## Your task
All lines containing the string "mystery" must be copied from the entries.

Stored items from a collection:

────────

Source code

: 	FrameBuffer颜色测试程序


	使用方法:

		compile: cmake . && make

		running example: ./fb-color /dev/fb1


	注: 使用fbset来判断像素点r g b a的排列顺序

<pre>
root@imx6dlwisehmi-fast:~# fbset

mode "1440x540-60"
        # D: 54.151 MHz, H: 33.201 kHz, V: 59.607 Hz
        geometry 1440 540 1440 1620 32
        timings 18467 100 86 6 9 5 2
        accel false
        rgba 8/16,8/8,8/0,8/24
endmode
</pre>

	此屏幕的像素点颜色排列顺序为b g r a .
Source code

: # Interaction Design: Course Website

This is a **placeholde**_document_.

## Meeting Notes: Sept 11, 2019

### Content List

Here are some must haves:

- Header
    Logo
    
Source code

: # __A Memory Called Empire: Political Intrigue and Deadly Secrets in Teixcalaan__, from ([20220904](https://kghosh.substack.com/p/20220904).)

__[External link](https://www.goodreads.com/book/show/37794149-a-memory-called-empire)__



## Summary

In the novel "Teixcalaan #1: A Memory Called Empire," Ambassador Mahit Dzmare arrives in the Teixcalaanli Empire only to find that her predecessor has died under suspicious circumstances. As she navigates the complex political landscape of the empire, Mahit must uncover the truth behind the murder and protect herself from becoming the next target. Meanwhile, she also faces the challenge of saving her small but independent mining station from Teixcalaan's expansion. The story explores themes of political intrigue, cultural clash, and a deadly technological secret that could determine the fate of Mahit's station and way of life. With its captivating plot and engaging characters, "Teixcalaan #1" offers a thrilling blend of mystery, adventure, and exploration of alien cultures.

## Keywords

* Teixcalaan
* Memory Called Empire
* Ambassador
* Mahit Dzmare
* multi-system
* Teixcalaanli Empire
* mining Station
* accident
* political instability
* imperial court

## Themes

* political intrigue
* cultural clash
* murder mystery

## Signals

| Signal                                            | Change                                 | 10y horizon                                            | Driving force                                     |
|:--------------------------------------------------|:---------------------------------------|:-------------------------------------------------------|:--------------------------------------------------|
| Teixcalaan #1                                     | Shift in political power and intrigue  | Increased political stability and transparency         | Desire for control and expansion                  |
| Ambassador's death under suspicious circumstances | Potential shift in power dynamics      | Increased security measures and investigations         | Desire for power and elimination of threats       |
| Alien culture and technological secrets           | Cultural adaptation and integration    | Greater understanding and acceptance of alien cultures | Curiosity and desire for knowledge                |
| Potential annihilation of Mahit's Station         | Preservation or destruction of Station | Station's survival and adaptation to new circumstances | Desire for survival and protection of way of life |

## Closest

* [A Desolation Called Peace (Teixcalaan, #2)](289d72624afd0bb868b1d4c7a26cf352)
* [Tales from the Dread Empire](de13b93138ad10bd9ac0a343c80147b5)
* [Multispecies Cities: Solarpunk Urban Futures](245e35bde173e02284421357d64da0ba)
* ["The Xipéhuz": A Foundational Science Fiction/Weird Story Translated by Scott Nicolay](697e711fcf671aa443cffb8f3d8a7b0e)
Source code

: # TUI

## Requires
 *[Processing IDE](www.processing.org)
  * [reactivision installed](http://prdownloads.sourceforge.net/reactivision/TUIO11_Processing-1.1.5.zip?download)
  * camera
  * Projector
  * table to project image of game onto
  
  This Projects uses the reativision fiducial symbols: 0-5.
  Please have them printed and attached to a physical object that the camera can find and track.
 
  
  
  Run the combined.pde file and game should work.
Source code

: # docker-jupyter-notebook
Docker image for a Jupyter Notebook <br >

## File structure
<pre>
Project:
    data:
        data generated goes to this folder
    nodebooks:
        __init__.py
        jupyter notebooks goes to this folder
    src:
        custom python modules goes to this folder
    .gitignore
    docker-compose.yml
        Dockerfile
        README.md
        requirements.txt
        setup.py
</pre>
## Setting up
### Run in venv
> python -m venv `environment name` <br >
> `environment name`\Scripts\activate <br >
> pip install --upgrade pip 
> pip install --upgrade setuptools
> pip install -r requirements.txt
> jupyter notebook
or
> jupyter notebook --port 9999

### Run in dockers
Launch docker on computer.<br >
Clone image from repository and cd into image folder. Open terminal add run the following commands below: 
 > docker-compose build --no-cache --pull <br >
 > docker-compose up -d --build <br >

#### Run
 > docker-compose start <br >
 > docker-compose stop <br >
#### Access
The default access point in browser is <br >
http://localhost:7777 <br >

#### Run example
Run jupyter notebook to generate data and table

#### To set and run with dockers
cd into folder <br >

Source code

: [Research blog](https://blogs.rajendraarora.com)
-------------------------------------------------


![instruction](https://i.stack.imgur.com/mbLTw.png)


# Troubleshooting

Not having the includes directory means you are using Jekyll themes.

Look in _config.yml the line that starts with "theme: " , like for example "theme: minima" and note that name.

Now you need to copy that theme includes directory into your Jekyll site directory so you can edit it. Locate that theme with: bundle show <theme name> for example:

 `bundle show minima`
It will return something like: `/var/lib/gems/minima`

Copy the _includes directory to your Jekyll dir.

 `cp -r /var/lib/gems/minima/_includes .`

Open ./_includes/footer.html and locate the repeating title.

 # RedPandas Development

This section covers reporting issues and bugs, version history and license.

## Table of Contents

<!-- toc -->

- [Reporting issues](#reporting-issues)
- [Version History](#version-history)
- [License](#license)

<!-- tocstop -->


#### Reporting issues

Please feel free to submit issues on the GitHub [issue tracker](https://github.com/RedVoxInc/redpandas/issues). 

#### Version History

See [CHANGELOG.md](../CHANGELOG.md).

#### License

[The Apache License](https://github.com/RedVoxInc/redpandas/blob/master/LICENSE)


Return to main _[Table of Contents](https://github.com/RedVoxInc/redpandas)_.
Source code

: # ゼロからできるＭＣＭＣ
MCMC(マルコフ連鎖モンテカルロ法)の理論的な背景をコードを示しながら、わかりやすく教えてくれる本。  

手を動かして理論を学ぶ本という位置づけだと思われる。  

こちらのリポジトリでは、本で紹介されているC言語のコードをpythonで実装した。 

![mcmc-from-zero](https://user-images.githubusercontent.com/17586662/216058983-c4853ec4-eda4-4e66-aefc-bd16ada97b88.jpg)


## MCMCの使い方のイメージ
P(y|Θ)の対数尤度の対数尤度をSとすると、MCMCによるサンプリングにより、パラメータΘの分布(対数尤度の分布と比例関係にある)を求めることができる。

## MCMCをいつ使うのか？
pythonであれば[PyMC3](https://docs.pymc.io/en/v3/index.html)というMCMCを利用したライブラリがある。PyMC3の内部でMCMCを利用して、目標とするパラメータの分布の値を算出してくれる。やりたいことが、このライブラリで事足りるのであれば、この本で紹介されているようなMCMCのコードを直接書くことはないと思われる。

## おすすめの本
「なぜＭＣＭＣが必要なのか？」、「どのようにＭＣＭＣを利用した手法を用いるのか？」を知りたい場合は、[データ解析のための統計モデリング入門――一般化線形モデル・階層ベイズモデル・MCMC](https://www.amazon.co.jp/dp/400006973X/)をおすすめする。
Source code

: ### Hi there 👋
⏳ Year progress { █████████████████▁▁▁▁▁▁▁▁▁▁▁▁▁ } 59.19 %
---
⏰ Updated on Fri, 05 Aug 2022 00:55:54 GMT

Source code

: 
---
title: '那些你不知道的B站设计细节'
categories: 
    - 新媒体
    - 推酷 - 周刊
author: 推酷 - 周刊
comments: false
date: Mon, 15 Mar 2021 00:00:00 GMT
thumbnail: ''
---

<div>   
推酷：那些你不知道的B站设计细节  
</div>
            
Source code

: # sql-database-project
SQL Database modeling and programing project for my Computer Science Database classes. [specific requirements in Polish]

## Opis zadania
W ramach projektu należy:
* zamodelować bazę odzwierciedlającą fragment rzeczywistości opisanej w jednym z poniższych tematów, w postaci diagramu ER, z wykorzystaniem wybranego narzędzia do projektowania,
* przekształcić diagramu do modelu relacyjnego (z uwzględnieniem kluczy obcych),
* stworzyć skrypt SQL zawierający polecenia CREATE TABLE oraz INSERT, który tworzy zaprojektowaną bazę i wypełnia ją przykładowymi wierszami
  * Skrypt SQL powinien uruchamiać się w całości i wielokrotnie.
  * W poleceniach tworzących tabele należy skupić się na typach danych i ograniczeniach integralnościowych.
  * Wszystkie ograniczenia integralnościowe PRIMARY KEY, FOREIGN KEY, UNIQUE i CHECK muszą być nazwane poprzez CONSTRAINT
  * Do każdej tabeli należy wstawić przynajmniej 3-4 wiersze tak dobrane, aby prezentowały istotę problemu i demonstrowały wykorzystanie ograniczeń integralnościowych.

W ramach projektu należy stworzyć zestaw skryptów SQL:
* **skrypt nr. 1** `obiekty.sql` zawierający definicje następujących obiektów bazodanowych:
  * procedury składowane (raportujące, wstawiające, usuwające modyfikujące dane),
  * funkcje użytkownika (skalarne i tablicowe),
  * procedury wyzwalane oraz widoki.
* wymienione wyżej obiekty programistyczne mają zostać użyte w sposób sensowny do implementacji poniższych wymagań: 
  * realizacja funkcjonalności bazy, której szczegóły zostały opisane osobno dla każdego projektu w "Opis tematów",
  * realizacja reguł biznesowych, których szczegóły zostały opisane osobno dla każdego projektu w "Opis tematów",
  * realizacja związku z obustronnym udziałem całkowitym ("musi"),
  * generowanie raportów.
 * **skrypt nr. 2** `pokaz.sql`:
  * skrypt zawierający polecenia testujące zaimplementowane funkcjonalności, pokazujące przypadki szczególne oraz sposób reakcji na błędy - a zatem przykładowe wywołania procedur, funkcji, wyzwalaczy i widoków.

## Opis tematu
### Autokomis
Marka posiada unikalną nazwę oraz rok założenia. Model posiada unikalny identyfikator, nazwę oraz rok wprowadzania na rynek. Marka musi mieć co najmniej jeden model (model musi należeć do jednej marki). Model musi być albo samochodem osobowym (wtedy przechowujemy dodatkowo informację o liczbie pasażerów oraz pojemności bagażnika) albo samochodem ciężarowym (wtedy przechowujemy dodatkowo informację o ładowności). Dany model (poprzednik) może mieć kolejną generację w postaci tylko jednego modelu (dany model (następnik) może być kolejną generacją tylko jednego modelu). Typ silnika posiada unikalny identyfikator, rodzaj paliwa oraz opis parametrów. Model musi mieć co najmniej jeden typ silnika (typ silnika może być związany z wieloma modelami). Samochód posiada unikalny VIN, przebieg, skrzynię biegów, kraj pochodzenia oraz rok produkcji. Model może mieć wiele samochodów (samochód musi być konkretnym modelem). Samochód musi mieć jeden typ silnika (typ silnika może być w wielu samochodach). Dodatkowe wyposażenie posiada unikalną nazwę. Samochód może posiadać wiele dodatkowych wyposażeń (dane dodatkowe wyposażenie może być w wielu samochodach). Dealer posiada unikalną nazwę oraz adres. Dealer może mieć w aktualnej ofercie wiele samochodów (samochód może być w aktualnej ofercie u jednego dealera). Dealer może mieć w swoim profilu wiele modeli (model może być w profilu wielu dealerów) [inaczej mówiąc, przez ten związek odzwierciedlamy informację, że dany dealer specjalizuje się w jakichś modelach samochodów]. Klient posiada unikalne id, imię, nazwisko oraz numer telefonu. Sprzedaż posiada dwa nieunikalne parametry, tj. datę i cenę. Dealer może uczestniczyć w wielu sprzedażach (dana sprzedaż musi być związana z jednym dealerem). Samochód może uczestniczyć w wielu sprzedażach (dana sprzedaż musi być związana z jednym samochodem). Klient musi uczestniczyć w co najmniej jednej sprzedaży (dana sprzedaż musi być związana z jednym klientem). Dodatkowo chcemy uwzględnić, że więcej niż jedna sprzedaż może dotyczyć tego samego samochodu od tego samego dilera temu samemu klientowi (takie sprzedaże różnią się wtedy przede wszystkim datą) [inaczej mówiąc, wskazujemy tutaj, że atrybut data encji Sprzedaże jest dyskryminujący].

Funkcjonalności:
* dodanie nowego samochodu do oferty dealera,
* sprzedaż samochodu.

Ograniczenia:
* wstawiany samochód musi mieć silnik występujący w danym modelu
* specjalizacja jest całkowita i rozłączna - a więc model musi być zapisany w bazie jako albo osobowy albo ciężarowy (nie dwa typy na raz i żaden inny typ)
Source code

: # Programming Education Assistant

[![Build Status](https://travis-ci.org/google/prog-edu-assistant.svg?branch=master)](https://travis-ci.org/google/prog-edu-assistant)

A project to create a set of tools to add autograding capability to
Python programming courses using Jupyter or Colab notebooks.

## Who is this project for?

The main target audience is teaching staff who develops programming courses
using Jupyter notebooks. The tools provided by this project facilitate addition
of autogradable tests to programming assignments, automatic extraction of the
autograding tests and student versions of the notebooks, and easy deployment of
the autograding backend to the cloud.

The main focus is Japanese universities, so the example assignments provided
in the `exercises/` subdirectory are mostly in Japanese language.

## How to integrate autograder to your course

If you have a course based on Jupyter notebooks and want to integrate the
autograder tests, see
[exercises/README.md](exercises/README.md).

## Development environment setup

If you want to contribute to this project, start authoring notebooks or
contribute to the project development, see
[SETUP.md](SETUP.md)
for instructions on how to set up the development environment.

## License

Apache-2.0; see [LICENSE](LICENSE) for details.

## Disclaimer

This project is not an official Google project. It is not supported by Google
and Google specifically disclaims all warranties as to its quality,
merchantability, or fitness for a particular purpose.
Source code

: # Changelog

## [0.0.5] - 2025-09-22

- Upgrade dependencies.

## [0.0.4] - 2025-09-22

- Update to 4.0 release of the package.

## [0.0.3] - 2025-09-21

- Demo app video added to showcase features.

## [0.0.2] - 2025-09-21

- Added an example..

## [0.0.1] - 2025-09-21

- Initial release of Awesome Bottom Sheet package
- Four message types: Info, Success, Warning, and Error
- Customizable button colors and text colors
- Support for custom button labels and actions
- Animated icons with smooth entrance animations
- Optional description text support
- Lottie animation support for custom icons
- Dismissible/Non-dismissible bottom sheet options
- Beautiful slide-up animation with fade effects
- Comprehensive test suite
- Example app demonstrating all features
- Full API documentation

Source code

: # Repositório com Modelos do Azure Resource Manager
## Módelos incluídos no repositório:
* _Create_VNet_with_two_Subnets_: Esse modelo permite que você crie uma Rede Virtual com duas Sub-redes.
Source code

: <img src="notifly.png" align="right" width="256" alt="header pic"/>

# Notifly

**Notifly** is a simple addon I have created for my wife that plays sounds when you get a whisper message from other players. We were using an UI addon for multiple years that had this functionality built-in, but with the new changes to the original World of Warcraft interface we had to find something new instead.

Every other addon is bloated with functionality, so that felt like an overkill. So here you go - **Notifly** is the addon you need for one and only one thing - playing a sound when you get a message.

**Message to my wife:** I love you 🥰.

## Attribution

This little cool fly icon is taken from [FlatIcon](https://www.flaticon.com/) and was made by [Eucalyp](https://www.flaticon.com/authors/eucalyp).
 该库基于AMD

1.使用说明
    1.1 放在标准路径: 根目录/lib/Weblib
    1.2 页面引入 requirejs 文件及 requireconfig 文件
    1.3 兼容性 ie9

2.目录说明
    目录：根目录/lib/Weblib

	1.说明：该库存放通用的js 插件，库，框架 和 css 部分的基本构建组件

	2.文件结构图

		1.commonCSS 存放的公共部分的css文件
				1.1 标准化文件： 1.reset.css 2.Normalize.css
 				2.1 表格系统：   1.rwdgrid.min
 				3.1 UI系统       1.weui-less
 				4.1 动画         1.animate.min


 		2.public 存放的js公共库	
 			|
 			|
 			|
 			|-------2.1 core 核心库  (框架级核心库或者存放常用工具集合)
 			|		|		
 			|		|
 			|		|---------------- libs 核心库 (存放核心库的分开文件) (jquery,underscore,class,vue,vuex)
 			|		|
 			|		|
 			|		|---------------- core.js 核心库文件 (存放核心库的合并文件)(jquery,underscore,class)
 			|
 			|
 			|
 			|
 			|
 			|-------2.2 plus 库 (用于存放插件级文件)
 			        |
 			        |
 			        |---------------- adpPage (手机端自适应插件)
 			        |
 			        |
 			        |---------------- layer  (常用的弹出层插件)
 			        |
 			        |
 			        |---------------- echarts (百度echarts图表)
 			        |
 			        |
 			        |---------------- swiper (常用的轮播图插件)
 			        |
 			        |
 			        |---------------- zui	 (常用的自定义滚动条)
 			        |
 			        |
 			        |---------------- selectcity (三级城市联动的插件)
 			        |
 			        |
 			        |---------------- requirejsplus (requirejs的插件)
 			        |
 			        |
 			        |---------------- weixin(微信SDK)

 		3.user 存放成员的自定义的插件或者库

────────

## Solution to this task
In the novel "Teixcalaan #1: A Memory Called Empire," Ambassador Mahit Dzmare arrives in the Teixcalaanli Empire only to find that her predecessor has died under suspicious circumstances. As she navigates the complex political landscape of the empire, Mahit must uncover the truth behind the murder and protect herself from becoming the next target. Meanwhile, she also faces the challenge of saving her small but independent mining station from Teixcalaan's expansion. The story explores themes of political intrigue, cultural clash, and a deadly technological secret that could determine the fate of Mahit's station and way of life. With its captivating plot and engaging characters, "Teixcalaan #1" offers a thrilling blend of mystery, adventure, and exploration of alien cultures.
* murder mystery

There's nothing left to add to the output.